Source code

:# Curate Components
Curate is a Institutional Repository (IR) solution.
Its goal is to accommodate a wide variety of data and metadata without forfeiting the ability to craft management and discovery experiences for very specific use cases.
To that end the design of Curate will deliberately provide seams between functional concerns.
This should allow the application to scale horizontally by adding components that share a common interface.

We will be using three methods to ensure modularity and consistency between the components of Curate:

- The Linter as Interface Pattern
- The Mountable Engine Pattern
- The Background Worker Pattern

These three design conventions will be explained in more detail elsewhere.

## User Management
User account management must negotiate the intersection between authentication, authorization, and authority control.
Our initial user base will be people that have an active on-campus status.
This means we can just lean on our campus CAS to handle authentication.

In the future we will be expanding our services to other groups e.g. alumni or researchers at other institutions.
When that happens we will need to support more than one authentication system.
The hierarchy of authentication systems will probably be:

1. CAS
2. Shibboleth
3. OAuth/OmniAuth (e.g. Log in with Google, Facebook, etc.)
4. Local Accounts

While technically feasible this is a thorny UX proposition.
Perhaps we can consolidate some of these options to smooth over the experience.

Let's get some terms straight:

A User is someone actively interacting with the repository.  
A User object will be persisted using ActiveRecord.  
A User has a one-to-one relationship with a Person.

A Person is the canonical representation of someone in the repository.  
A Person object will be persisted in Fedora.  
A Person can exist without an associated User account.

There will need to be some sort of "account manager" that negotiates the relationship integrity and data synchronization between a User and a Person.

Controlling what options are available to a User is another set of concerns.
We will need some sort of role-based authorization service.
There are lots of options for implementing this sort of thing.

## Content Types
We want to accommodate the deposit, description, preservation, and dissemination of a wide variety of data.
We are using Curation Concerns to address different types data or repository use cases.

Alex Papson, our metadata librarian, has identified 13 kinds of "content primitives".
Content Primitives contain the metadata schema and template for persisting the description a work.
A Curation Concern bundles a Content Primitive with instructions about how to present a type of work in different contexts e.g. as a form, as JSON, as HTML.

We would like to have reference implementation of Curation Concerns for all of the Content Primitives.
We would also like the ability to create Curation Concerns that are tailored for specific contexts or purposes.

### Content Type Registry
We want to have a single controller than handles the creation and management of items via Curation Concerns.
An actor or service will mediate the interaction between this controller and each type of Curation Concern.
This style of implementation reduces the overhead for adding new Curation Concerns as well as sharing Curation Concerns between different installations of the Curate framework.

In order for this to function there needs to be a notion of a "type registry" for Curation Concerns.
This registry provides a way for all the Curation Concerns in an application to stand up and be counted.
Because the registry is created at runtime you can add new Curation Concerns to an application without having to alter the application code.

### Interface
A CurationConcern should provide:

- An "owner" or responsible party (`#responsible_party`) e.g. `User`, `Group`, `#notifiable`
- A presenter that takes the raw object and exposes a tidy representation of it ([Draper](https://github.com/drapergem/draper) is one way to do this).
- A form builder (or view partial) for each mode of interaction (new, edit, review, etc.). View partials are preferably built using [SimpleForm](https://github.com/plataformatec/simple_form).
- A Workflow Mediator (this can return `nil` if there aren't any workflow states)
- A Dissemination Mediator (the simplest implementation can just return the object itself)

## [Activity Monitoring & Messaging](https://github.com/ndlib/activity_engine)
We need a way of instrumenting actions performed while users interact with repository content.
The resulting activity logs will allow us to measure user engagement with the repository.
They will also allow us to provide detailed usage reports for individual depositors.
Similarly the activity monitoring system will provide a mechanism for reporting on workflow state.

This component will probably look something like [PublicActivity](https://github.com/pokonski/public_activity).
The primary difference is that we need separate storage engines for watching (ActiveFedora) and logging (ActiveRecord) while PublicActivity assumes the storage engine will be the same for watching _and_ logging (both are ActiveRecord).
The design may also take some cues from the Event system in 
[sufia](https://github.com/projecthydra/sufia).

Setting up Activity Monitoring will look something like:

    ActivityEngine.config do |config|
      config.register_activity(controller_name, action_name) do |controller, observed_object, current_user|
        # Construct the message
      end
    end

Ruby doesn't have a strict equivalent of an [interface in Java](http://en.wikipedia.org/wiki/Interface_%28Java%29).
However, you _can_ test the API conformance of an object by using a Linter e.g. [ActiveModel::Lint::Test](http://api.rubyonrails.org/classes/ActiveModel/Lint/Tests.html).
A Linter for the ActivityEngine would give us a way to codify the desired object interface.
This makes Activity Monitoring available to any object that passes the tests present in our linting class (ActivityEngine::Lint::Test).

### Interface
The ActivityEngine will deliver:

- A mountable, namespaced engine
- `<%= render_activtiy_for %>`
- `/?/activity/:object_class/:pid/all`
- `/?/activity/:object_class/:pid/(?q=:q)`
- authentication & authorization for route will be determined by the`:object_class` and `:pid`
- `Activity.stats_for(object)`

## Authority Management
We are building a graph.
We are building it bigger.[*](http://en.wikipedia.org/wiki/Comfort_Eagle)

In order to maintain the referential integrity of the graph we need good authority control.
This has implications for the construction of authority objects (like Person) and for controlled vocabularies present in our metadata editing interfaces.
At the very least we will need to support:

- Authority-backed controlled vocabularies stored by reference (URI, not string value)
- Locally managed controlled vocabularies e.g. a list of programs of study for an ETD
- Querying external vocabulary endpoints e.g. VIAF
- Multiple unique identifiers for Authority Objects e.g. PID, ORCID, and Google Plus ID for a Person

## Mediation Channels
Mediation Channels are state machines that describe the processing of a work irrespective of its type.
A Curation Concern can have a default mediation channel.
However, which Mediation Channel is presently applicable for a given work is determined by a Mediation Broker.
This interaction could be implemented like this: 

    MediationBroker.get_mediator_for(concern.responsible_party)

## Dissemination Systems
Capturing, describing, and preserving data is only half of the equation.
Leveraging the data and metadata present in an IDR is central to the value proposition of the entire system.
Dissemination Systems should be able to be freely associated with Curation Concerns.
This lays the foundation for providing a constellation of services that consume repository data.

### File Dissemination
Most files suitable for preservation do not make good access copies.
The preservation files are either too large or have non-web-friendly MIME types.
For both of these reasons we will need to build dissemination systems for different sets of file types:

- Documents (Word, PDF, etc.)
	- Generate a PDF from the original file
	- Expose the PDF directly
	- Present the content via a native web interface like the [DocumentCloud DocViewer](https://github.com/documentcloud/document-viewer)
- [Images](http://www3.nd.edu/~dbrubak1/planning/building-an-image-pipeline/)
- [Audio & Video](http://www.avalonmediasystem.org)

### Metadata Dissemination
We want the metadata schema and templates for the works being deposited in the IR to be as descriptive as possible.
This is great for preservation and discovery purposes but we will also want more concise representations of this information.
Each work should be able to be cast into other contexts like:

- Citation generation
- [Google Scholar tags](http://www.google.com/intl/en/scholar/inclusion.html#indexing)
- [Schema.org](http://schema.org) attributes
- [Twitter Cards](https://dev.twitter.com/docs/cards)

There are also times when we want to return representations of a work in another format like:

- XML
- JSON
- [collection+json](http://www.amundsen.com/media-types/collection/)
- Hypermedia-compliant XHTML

# # # # #

Problem ::
Transcribe the material above in its entirety. Match it exactly.

Answer for this exercise ::
Source code

:# Curate Components
Curate is a Institutional Repository (IR) solution.
Its goal is to accommodate a wide variety of data and metadata without forfeiting the ability to craft management and discovery experiences for very specific use cases.
To that end the design of Curate will deliberately provide seams between functional concerns.
This should allow the application to scale horizontally by adding components that share a common interface.

We will be using three methods to ensure modularity and consistency between the components of Curate:

- The Linter as Interface Pattern
- The Mountable Engine Pattern
- The Background Worker Pattern

These three design conventions will be explained in more detail elsewhere.

## User Management
User account management must negotiate the intersection between authentication, authorization, and authority control.
Our initial user base will be people that have an active on-campus status.
This means we can just lean on our campus CAS to handle authentication.

In the future we will be expanding our services to other groups e.g. alumni or researchers at other institutions.
When that happens we will need to support more than one authentication system.
The hierarchy of authentication systems will probably be:

1. CAS
2. Shibboleth
3. OAuth/OmniAuth (e.g. Log in with Google, Facebook, etc.)
4. Local Accounts

While technically feasible this is a thorny UX proposition.
Perhaps we can consolidate some of these options to smooth over the experience.

Let's get some terms straight:

A User is someone actively interacting with the repository.  
A User object will be persisted using ActiveRecord.  
A User has a one-to-one relationship with a Person.

A Person is the canonical representation of someone in the repository.  
A Person object will be persisted in Fedora.  
A Person can exist without an associated User account.

There will need to be some sort of "account manager" that negotiates the relationship integrity and data synchronization between a User and a Person.

Controlling what options are available to a User is another set of concerns.
We will need some sort of role-based authorization service.
There are lots of options for implementing this sort of thing.

## Content Types
We want to accommodate the deposit, description, preservation, and dissemination of a wide variety of data.
We are using Curation Concerns to address different types data or repository use cases.

Alex Papson, our metadata librarian, has identified 13 kinds of "content primitives".
Content Primitives contain the metadata schema and template for persisting the description a work.
A Curation Concern bundles a Content Primitive with instructions about how to present a type of work in different contexts e.g. as a form, as JSON, as HTML.

We would like to have reference implementation of Curation Concerns for all of the Content Primitives.
We would also like the ability to create Curation Concerns that are tailored for specific contexts or purposes.

### Content Type Registry
We want to have a single controller than handles the creation and management of items via Curation Concerns.
An actor or service will mediate the interaction between this controller and each type of Curation Concern.
This style of implementation reduces the overhead for adding new Curation Concerns as well as sharing Curation Concerns between different installations of the Curate framework.

In order for this to function there needs to be a notion of a "type registry" for Curation Concerns.
This registry provides a way for all the Curation Concerns in an application to stand up and be counted.
Because the registry is created at runtime you can add new Curation Concerns to an application without having to alter the application code.

### Interface
A CurationConcern should provide:

- An "owner" or responsible party (`#responsible_party`) e.g. `User`, `Group`, `#notifiable`
- A presenter that takes the raw object and exposes a tidy representation of it ([Draper](https://github.com/drapergem/draper) is one way to do this).
- A form builder (or view partial) for each mode of interaction (new, edit, review, etc.). View partials are preferably built using [SimpleForm](https://github.com/plataformatec/simple_form).
- A Workflow Mediator (this can return `nil` if there aren't any workflow states)
- A Dissemination Mediator (the simplest implementation can just return the object itself)

## [Activity Monitoring & Messaging](https://github.com/ndlib/activity_engine)
We need a way of instrumenting actions performed while users interact with repository content.
The resulting activity logs will allow us to measure user engagement with the repository.
They will also allow us to provide detailed usage reports for individual depositors.
Similarly the activity monitoring system will provide a mechanism for reporting on workflow state.

This component will probably look something like [PublicActivity](https://github.com/pokonski/public_activity).
The primary difference is that we need separate storage engines for watching (ActiveFedora) and logging (ActiveRecord) while PublicActivity assumes the storage engine will be the same for watching _and_ logging (both are ActiveRecord).
The design may also take some cues from the Event system in 
[sufia](https://github.com/projecthydra/sufia).

Setting up Activity Monitoring will look something like:

    ActivityEngine.config do |config|
      config.register_activity(controller_name, action_name) do |controller, observed_object, current_user|
        # Construct the message
      end
    end

Ruby doesn't have a strict equivalent of an [interface in Java](http://en.wikipedia.org/wiki/Interface_%28Java%29).
However, you _can_ test the API conformance of an object by using a Linter e.g. [ActiveModel::Lint::Test](http://api.rubyonrails.org/classes/ActiveModel/Lint/Tests.html).
A Linter for the ActivityEngine would give us a way to codify the desired object interface.
This makes Activity Monitoring available to any object that passes the tests present in our linting class (ActivityEngine::Lint::Test).

### Interface
The ActivityEngine will deliver:

- A mountable, namespaced engine
- `<%= render_activtiy_for %>`
- `/?/activity/:object_class/:pid/all`
- `/?/activity/:object_class/:pid/(?q=:q)`
- authentication & authorization for route will be determined by the`:object_class` and `:pid`
- `Activity.stats_for(object)`

## Authority Management
We are building a graph.
We are building it bigger.[*](http://en.wikipedia.org/wiki/Comfort_Eagle)

In order to maintain the referential integrity of the graph we need good authority control.
This has implications for the construction of authority objects (like Person) and for controlled vocabularies present in our metadata editing interfaces.
At the very least we will need to support:

- Authority-backed controlled vocabularies stored by reference (URI, not string value)
- Locally managed controlled vocabularies e.g. a list of programs of study for an ETD
- Querying external vocabulary endpoints e.g. VIAF
- Multiple unique identifiers for Authority Objects e.g. PID, ORCID, and Google Plus ID for a Person

## Mediation Channels
Mediation Channels are state machines that describe the processing of a work irrespective of its type.
A Curation Concern can have a default mediation channel.
However, which Mediation Channel is presently applicable for a given work is determined by a Mediation Broker.
This interaction could be implemented like this: 

    MediationBroker.get_mediator_for(concern.responsible_party)

## Dissemination Systems
Capturing, describing, and preserving data is only half of the equation.
Leveraging the data and metadata present in an IDR is central to the value proposition of the entire system.
Dissemination Systems should be able to be freely associated with Curation Concerns.
This lays the foundation for providing a constellation of services that consume repository data.

### File Dissemination
Most files suitable for preservation do not make good access copies.
The preservation files are either too large or have non-web-friendly MIME types.
For both of these reasons we will need to build dissemination systems for different sets of file types:

- Documents (Word, PDF, etc.)
	- Generate a PDF from the original file
	- Expose the PDF directly
	- Present the content via a native web interface like the [DocumentCloud DocViewer](https://github.com/documentcloud/document-viewer)
- [Images](http://www3.nd.edu/~dbrubak1/planning/building-an-image-pipeline/)
- [Audio & Video](http://www.avalonmediasystem.org)

### Metadata Dissemination
We want the metadata schema and templates for the works being deposited in the IR to be as descriptive as possible.
This is great for preservation and discovery purposes but we will also want more concise representations of this information.
Each work should be able to be cast into other contexts like:

- Citation generation
- [Google Scholar tags](http://www.google.com/intl/en/scholar/inclusion.html#indexing)
- [Schema.org](http://schema.org) attributes
- [Twitter Cards](https://dev.twitter.com/docs/cards)

There are also times when we want to return representations of a work in another format like:

- XML
- JSON
- [collection+json](http://www.amundsen.com/media-types/collection/)
- Hypermedia-compliant XHTML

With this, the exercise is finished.